=== PROBLEM TO WORK ON ===
Below are some records. Count the lines with "Passo" in them and give nothing but the total.

=== LISTED ENTRIES ===
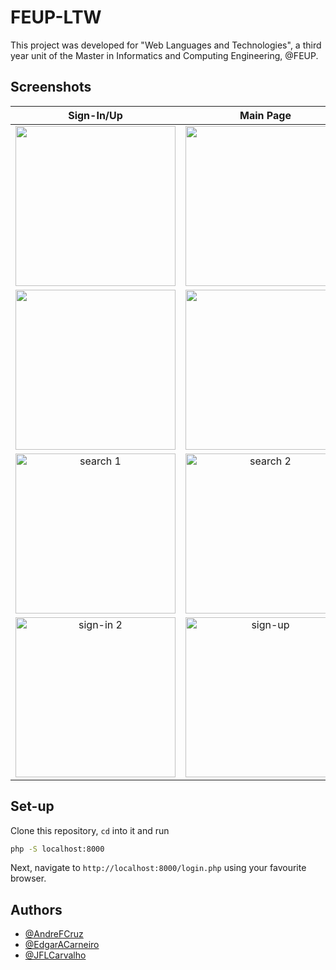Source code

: # FEUP-LTW
This project was developed for "Web Languages and Technologies", a third year unit of the Master in Informatics and Computing Engineering, @FEUP.

## Screenshots
| Sign-In/Up | Main Page | Others |
|:---:|:---:|:---:|
|[<img src="https://user-images.githubusercontent.com/13498941/34486597-92fb5d68-efc8-11e7-9707-0a702aa150d9.png" width="256" heigth="256">](https://user-images.githubusercontent.com/13498941/34486597-92fb5d68-efc8-11e7-9707-0a702aa150d9.png)|[<img src="https://user-images.githubusercontent.com/13498941/34486598-931ccf16-efc8-11e7-9592-4428b62efd30.png" width="256" heigth="256">](https://user-images.githubusercontent.com/13498941/34486598-931ccf16-efc8-11e7-9592-4428b62efd30.png)|[<img src="https://user-images.githubusercontent.com/13498941/34486599-93383a12-efc8-11e7-913c-10c4873204cc.png" width="256" heigth="256">](https://user-images.githubusercontent.com/13498941/34486599-93383a12-efc8-11e7-913c-10c4873204cc.png)|
|[<img src="https://user-images.githubusercontent.com/13498941/34486600-9353cca0-efc8-11e7-87fa-f75e4768a7b1.png" width="256" heigth="256">](https://user-images.githubusercontent.com/13498941/34486600-9353cca0-efc8-11e7-87fa-f75e4768a7b1.png)|[<img src="https://user-images.githubusercontent.com/13498941/34486608-93eac1f0-efc8-11e7-811e-d4a68ec605cb.png" width="256" heigth="256">](https://user-images.githubusercontent.com/13498941/34486608-93eac1f0-efc8-11e7-811e-d4a68ec605cb.png)|[<img src="https://user-images.githubusercontent.com/13498941/34486603-9390d960-efc8-11e7-807a-3b52610dc883.png" width="256" heigth="256">](https://user-images.githubusercontent.com/13498941/34486603-9390d960-efc8-11e7-807a-3b52610dc883.png)|
|<img width="256" heigth="256" alt="search 1" src="https://user-images.githubusercontent.com/13498941/34486606-93aeb246-efc8-11e7-98c6-4589e53d658d.png">|<img width="256" heigth="256" alt="search 2" src="https://user-images.githubusercontent.com/13498941/34486607-93cef02e-efc8-11e7-8b53-95d283c6e988.png">|<img width="256" heigth="256" alt="task_menu" src="https://user-images.githubusercontent.com/13498941/34486611-94719b80-efc8-11e7-8715-ba4e87a88651.png">|
|<img width="256" heigth="256" alt="sign-in 2" src="https://user-images.githubusercontent.com/13498941/34486609-941f4ad8-efc8-11e7-8184-a385c51cd1fb.png">|<img width="256" heigth="256" alt="sign-up" src="https://user-images.githubusercontent.com/13498941/34486610-944a9422-efc8-11e7-83d0-e0c426a0b1f6.png">|<img width="256" heigth="256" alt="task_menu 2" src="https://user-images.githubusercontent.com/13498941/34486612-94a2cb74-efc8-11e7-8c47-de45c39f84cd.png">|

## Set-up
Clone this repository, ```cd``` into it and run
```bash
php -S localhost:8000
```

Next, navigate to ```http://localhost:8000/login.php``` using your favourite browser.

## Authors
* [@AndreFCruz](https://github.com/AndreFCruz)
* [@EdgarACarneiro](https://github.com/edgaracarneiro)
* [@JFLCarvalho](https://github.com/jflcarvalho)
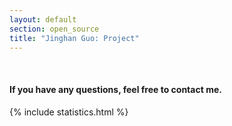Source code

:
 ```yaml
---
layout: default
section: open_source 
title: "Jinghan Guo: Project"
---
```

&nbsp;

#### If you have any questions, feel free to contact me. 

{% include statistics.html %}

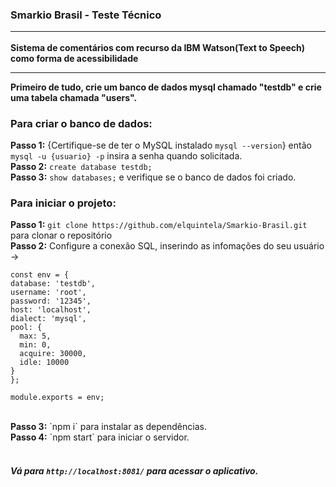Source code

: ### Smarkio Brasil - Teste Técnico<hr>

<b>Sistema de comentários com recurso da IBM Watson(Text to Speech) como forma de acessibilidade</b><hr>

<b>Primeiro de tudo, crie um banco de dados mysql chamado "testdb" e crie uma tabela chamada "users".</b>

### Para criar o banco de dados:
<b>Passo 1:</b> {Certifique-se de ter o MySQL instalado `mysql --version`} então `mysql -u {usuario} -p` insira a senha quando solicitada.
</br> 
<b>Passo 2:</b> `create database testdb;`
</br> 
<b>Passo 3:</b> `show databases;` e verifique se o banco de dados foi criado.
</br> 

### Para iniciar o projeto:
<b>Passo 1:</b> `git clone https://github.com/elquintela/Smarkio-Brasil.git` para clonar o repositório
</br> 
<b>Passo 2:</b> Configure a conexão SQL, inserindo as infomações do seu usuário -> 
</br> 
  ```
  const env = {
  database: 'testdb',
  username: 'root',
  password: '12345',
  host: 'localhost',
  dialect: 'mysql',
  pool: {
    max: 5,
    min: 0,
    acquire: 30000,
    idle: 10000
  }
};
 
module.exports = env;
```
</br> 
<b>Passo 3:</b> `npm i` para instalar as dependências.
</br> 
<b>Passo 4:</b> `npm start` para iniciar o servidor.
</br> 
</br> 

##### Vá para `http://localhost:8081/` para acessar o aplicativo.</br>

=== SOLUTION FOR THIS EXERCISE ===
7